#### DATASET EXTRACT

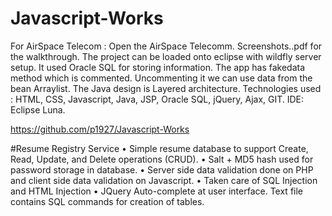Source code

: # Javascript-Works
For AirSpace Telecom : 
Open the AirSpace Telecomm. Screenshots..pdf for the walkthrough.
The project can be loaded onto eclipse with wildfly server setup.
It used Oracle SQL for storing information. The app has fakedata method which is commented. Uncommenting it we can use data from the bean Arraylist.
The Java design is Layered architecture.
Technologies used : HTML, CSS, Javascript, Java, JSP, Oracle SQL, jQuery, Ajax, GIT. IDE: Eclipse Luna.

https://github.com/p1927/Javascript-Works

#Resume Registry Service
•	Simple resume database to support Create, Read, Update, and Delete operations (CRUD). 
•	Salt + MD5 hash used for password storage in database. 
•	Server side data validation done on PHP and client side data validation on Javascript.
•	Taken care of SQL Injection and HTML Injection
•	JQuery Auto-complete at user interface.
Text file contains SQL commands for creation of tables.
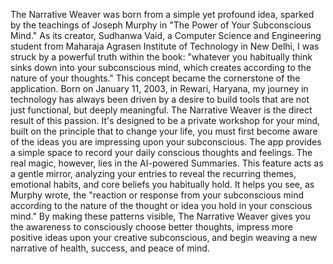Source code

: The Narrative Weaver was born from a simple yet profound idea, sparked by the teachings of Joseph Murphy in "The Power of Your Subconscious Mind." As its creator, Sudhanwa Vaid, a Computer Science and Engineering student from Maharaja Agrasen Institute of Technology in New Delhi, I was struck by a powerful truth within the book: "whatever you habitually think sinks down into your subconscious mind, which creates according to the nature of your thoughts." This concept became the cornerstone of the application. Born on January 11, 2003, in Rewari, Haryana, my journey in technology has always been driven by a desire to build tools that are not just functional, but deeply meaningful. The Narrative Weaver is the direct result of this passion. It's designed to be a private workshop for your mind, built on the principle that to change your life, you must first become aware of the ideas you are impressing upon your subconscious. The app provides a simple space to record your daily conscious thoughts and feelings. The real magic, however, lies in the AI-powered Summaries. This feature acts as a gentle mirror, analyzing your entries to reveal the recurring themes, emotional habits, and core beliefs you habitually hold. It helps you see, as Murphy wrote, the "reaction or response from your subconscious mind according to the nature of the thought or idea you hold in your conscious mind." By making these patterns visible, The Narrative Weaver gives you the awareness to consciously choose better thoughts, impress more positive ideas upon your creative subconscious, and begin weaving a new narrative of health, success, and peace of mind.
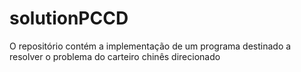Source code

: # solutionPCCD
O repositório contém a implementação de um programa destinado a resolver o problema do carteiro chinês direcionado
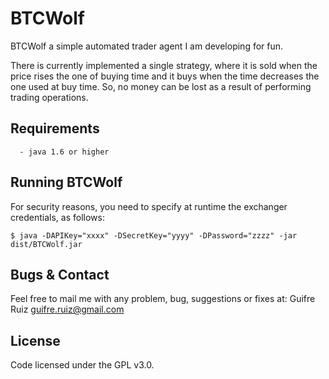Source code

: BTCWolf
===========
BTCWolf a simple automated trader agent I am developing for fun. 

There is currently implemented a single strategy, where it is sold when the price rises the one of buying time and it buys when the time decreases the one used at buy time. So, no money can be lost as a result of performing trading operations.


Requirements
------------
      - java 1.6 or higher


Running BTCWolf
---------------------
For security reasons, you need to specify at runtime the exchanger credentials, as follows:


    $ java -DAPIKey="xxxx" -DSecretKey="yyyy" -DPassword="zzzz" -jar dist/BTCWolf.jar


Bugs & Contact
--------------
Feel free to mail me with any problem, bug, suggestions or fixes at:
Guifre Ruiz <guifre.ruiz@gmail.com>


License
-------
Code licensed under the GPL v3.0.
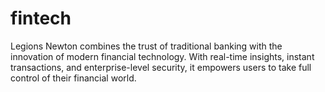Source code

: # fintech
Legions Newton combines the trust of traditional banking with the innovation of modern financial technology. With real-time insights, instant transactions, and enterprise-level security, it empowers users to take full control of their financial world.
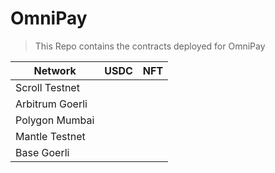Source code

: # OmniPay

> This Repo contains the contracts deployed for OmniPay

| Network         | USDC | NFT |
| --------------- | ---- | --- |
| Scroll Testnet  |      |     |
| Arbitrum Goerli |      |     |
| Polygon Mumbai  |      |     |
| Mantle Testnet  |      |     |
| Base Goerli     |      |     |
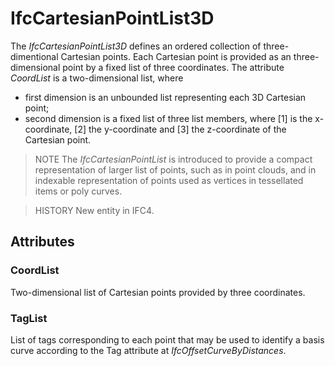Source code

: # IfcCartesianPointList3D

The _IfcCartesianPointList3D_ defines an ordered collection of three-dimentional Cartesian points. Each Cartesian point is provided as an three-dimensional point by a fixed list of three coordinates. The attribute _CoordList_ is a two-dimensional list, where<!-- end of definition -->

* first dimension is an unbounded list representing each 3D Cartesian point;
* second dimension is a fixed list of three list members, where [1] is the x-coordinate, [2] the y-coordinate and [3] the z-coordinate of the Cartesian point.

> NOTE  The _IfcCartesianPointList_ is introduced to provide a compact representation of larger list of points, such as in point clouds, and in indexable representation of points used as vertices in tessellated items or poly curves.

> HISTORY  New entity in IFC4.

## Attributes

### CoordList
Two-dimensional list of Cartesian points provided by three coordinates.

### TagList
List of tags corresponding to each point that may be used to identify a basis curve according to the Tag attribute at _IfcOffsetCurveByDistances_.
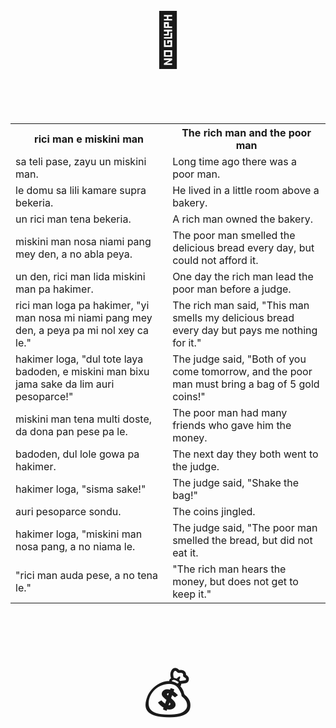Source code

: <p style="font-size:6em;text-align:center;">🍞</p>

<table>
<tr><th>
rici man e miskini man
</th><th>
The rich man and the poor man
</th></tr><tr><td>
sa teli pase, zayu un miskini man.
</td><td>
Long time ago there was a poor man.
</td></tr><tr><td>
le domu sa lili kamare supra bekeria.
</td><td>
He lived in a little room above a bakery.
</td></tr><tr><td>
un rici man tena bekeria.
</td><td>
A rich man owned the bakery.
</td></tr><tr><td>
miskini man nosa niami pang mey den, a no abla peya.
</td><td>
The poor man smelled the delicious bread every day, but could not afford it.
</td></tr><tr><td>
un den, rici man lida miskini man pa hakimer.
</td><td>
One day the rich man lead the poor man before a judge.
</td></tr><tr><td>
rici man loga pa hakimer, "yi man nosa mi niami pang mey den, a peya pa mi nol xey ca le."
</td><td>
The rich man said, "This man smells my delicious bread every day but pays me nothing for it."
</td></tr><tr><td>
hakimer loga, "dul tote laya badoden, e miskini man bixu jama sake da lim auri pesoparce!"
</td><td>
The judge said, "Both of you come tomorrow, and the poor man must bring a bag of 5 gold coins!"
</td></tr><tr><td>
miskini man tena multi doste, da dona pan pese pa le.
</td><td>
The poor man had many friends who gave him the money.
</td></tr><tr><td>
badoden, dul lole gowa pa hakimer.
</td><td>
The next day they both went to the judge.
</td></tr><tr><td>
hakimer loga, "sisma sake!"
</td><td>
The judge said, "Shake the bag!"
</td></tr><tr><td>
auri pesoparce sondu.
</td><td>
The coins jingled.
</td></tr><tr><td>
hakimer loga, "miskini man nosa pang, a no niama le.
</td><td>
The judge said, "The poor man smelled the bread, but did not eat it.
</td></tr><tr><td>
"rici man auda pese, a no tena le."
</td><td>
"The rich man hears the money, but does not get to keep it."
</td></tr>
</table>

<p style="font-size:6em;text-align:center;">💰</p>

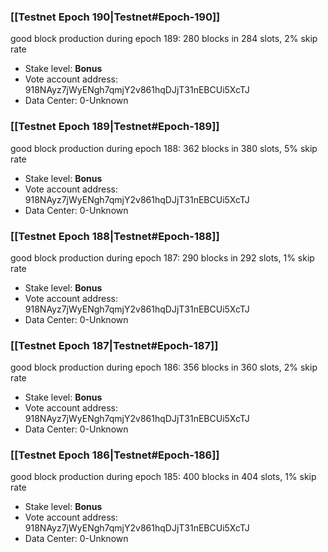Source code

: ### [[Testnet Epoch 190|Testnet#Epoch-190]]
good block production during epoch 189: 280 blocks in 284 slots, 2% skip rate
* Stake level: **Bonus** 
* Vote account address: 918NAyz7jWyENgh7qmjY2v861hqDJjT31nEBCUi5XcTJ
* Data Center: 0-Unknown
### [[Testnet Epoch 189|Testnet#Epoch-189]]
good block production during epoch 188: 362 blocks in 380 slots, 5% skip rate
* Stake level: **Bonus** 
* Vote account address: 918NAyz7jWyENgh7qmjY2v861hqDJjT31nEBCUi5XcTJ
* Data Center: 0-Unknown
### [[Testnet Epoch 188|Testnet#Epoch-188]]
good block production during epoch 187: 290 blocks in 292 slots, 1% skip rate
* Stake level: **Bonus** 
* Vote account address: 918NAyz7jWyENgh7qmjY2v861hqDJjT31nEBCUi5XcTJ
* Data Center: 0-Unknown
### [[Testnet Epoch 187|Testnet#Epoch-187]]
good block production during epoch 186: 356 blocks in 360 slots, 2% skip rate
* Stake level: **Bonus** 
* Vote account address: 918NAyz7jWyENgh7qmjY2v861hqDJjT31nEBCUi5XcTJ
* Data Center: 0-Unknown
### [[Testnet Epoch 186|Testnet#Epoch-186]]
good block production during epoch 185: 400 blocks in 404 slots, 1% skip rate
* Stake level: **Bonus** 
* Vote account address: 918NAyz7jWyENgh7qmjY2v861hqDJjT31nEBCUi5XcTJ
* Data Center: 0-Unknown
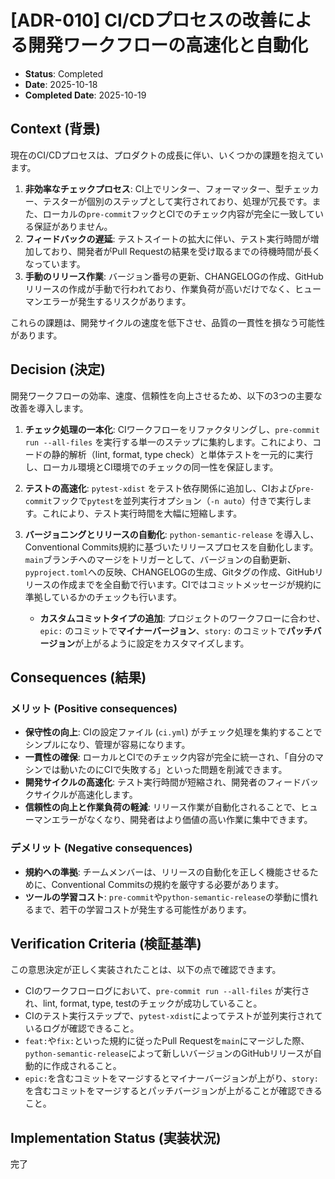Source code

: # [ADR-010] CI/CDプロセスの改善による開発ワークフローの高速化と自動化

- **Status**: Completed
- **Date**: 2025-10-18
- **Completed Date**: 2025-10-19

## Context (背景)

現在のCI/CDプロセスは、プロダクトの成長に伴い、いくつかの課題を抱えています。

1.  **非効率なチェックプロセス**: CI上でリンター、フォーマッター、型チェッカー、テスターが個別のステップとして実行されており、処理が冗長です。また、ローカルの`pre-commit`フックとCIでのチェック内容が完全に一致している保証がありません。
2.  **フィードバックの遅延**: テストスイートの拡大に伴い、テスト実行時間が増加しており、開発者がPull Requestの結果を受け取るまでの待機時間が長くなっています。
3.  **手動のリリース作業**: バージョン番号の更新、CHANGELOGの作成、GitHubリリースの作成が手動で行われており、作業負荷が高いだけでなく、ヒューマンエラーが発生するリスクがあります。

これらの課題は、開発サイクルの速度を低下させ、品質の一貫性を損なう可能性があります。

## Decision (決定)

開発ワークフローの効率、速度、信頼性を向上させるため、以下の3つの主要な改善を導入します。

1.  **チェック処理の一本化**: CIワークフローをリファクタリングし、`pre-commit run --all-files` を実行する単一のステップに集約します。これにより、コードの静的解析（lint, format, type check）と単体テストを一元的に実行し、ローカル環境とCI環境でのチェックの同一性を保証します。

2.  **テストの高速化**: `pytest-xdist` をテスト依存関係に追加し、CIおよび`pre-commit`フックで`pytest`を並列実行オプション（`-n auto`）付きで実行します。これにより、テスト実行時間を大幅に短縮します。

3.  **バージョニングとリリースの自動化**: `python-semantic-release` を導入し、Conventional Commits規約に基づいたリリースプロセスを自動化します。`main`ブランチへのマージをトリガーとして、バージョンの自動更新、`pyproject.toml`への反映、CHANGELOGの生成、Gitタグの作成、GitHubリリースの作成までを全自動で行います。CIではコミットメッセージが規約に準拠しているかのチェックも行います。
    - **カスタムコミットタイプの追加**: プロジェクトのワークフローに合わせ、`epic:` のコミットで**マイナーバージョン**、`story:` のコミットで**パッチバージョン**が上がるように設定をカスタマイズします。

## Consequences (結果)

### メリット (Positive consequences)

- **保守性の向上**: CIの設定ファイル (`ci.yml`) がチェック処理を集約することでシンプルになり、管理が容易になります。
- **一貫性の確保**: ローカルとCIでのチェック内容が完全に統一され、「自分のマシンでは動いたのにCIで失敗する」といった問題を削減できます。
- **開発サイクルの高速化**: テスト実行時間が短縮され、開発者のフィードバックサイクルが高速化します。
- **信頼性の向上と作業負荷の軽減**: リリース作業が自動化されることで、ヒューマンエラーがなくなり、開発者はより価値の高い作業に集中できます。

### デメリット (Negative consequences)

- **規約への準拠**: チームメンバーは、リリースの自動化を正しく機能させるために、Conventional Commitsの規約を厳守する必要があります。
- **ツールの学習コスト**: `pre-commit`や`python-semantic-release`の挙動に慣れるまで、若干の学習コストが発生する可能性があります。

## Verification Criteria (検証基準)

この意思決定が正しく実装されたことは、以下の点で確認できます。

- CIのワークフローログにおいて、`pre-commit run --all-files` が実行され、lint, format, type, testのチェックが成功していること。
- CIのテスト実行ステップで、`pytest-xdist`によってテストが並列実行されているログが確認できること。
- `feat:`や`fix:`といった規約に従ったPull Requestを`main`にマージした際、`python-semantic-release`によって新しいバージョンのGitHubリリースが自動的に作成されること。
- `epic:`を含むコミットをマージするとマイナーバージョンが上がり、`story:`を含むコミットをマージするとパッチバージョンが上がることが確認できること。

## Implementation Status (実装状況)
完了
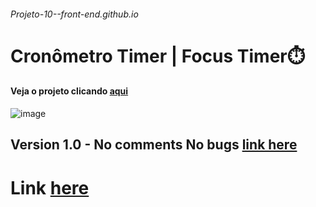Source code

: ###### Projeto-10--front-end.github.io
# Cronômetro Timer | Focus Timer⏱️
#### Veja o projeto clicando [aqui]()
![image](https://github.com/user-attachments/assets/4ab9a734-5fd8-4000-a8e4-1fbe5082daa0)

## Version 1.0 - No comments No bugs [link here](https://thiagomassenomaciel.github.io/Projeto-10--front-end.github.io/Version%201.0%20-%20No%20coments/index.html)

# Link [here](https://thiagomassenomaciel.github.io/Projeto-10--front-end.github.io/)
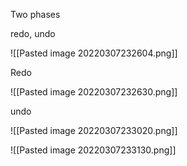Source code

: Two phases

redo, undo

![[Pasted image 20220307232604.png]]

Redo

![[Pasted image 20220307232630.png]]

undo

![[Pasted image 20220307233020.png]]

![[Pasted image 20220307233130.png]]



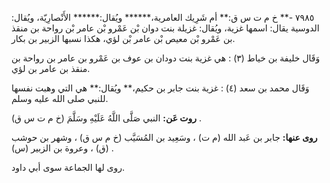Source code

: ٧٩٨٥ -** خ م ت س ق:** أم شَرِيك العامرية،****** ويُقال:****** الأَنْصارِيّة، ويُقال: الدوسية يقال: اسمها غزية، ويُقال: غزيلة بنت دوان بْن عَمْرو بْن عامر بْن رواحة بن منقذ بن عَمْرو بْن معيص بْن عامر بْن لؤي، هكذا نسبها الزبير بن بكار.

وَقَال خليفة بن خياط (٣) : هي غزية بنت دودان بن عوف بن عَمْرو بن عامر بن رواحة بن منقذ بن عامر بن لؤي.

وَقَال محمد بن سعد (٤) : غزية بنت جابر بن حكيم،** ويُقال:** هي التي وهبت نفسها للنبي صلى الله عليه وسلم.

**روت عَن:** النبي صَلَّى اللَّهُ عَلَيْهِ وسَلَّمَ (خ م ت س ق) .

**روى عنها:** جابر بن عَبد الله (م ت) ، وسَعِيد بن المُسَيَّب (خ م س ق) ، وشهر بن حوشب (ق) ، وعروة بن الزبير (س) .

روى لها الجماعة سوى أبي داود.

########

Reply with the lines from the one that contains "الزبير بن بكار." through the last line of the material above, copied exactly and nothing else.

RESPONSE TO THIS TASK:
: ٧٩٨٥ -** خ م ت س ق:** أم شَرِيك العامرية،****** ويُقال:****** الأَنْصارِيّة، ويُقال: الدوسية يقال: اسمها غزية، ويُقال: غزيلة بنت دوان بْن عَمْرو بْن عامر بْن رواحة بن منقذ بن عَمْرو بْن معيص بْن عامر بْن لؤي، هكذا نسبها الزبير بن بكار.

وَقَال خليفة بن خياط (٣) : هي غزية بنت دودان بن عوف بن عَمْرو بن عامر بن رواحة بن منقذ بن عامر بن لؤي.

وَقَال محمد بن سعد (٤) : غزية بنت جابر بن حكيم،** ويُقال:** هي التي وهبت نفسها للنبي صلى الله عليه وسلم.

**روت عَن:** النبي صَلَّى اللَّهُ عَلَيْهِ وسَلَّمَ (خ م ت س ق) .

**روى عنها:** جابر بن عَبد الله (م ت) ، وسَعِيد بن المُسَيَّب (خ م س ق) ، وشهر بن حوشب (ق) ، وعروة بن الزبير (س) .

روى لها الجماعة سوى أبي داود.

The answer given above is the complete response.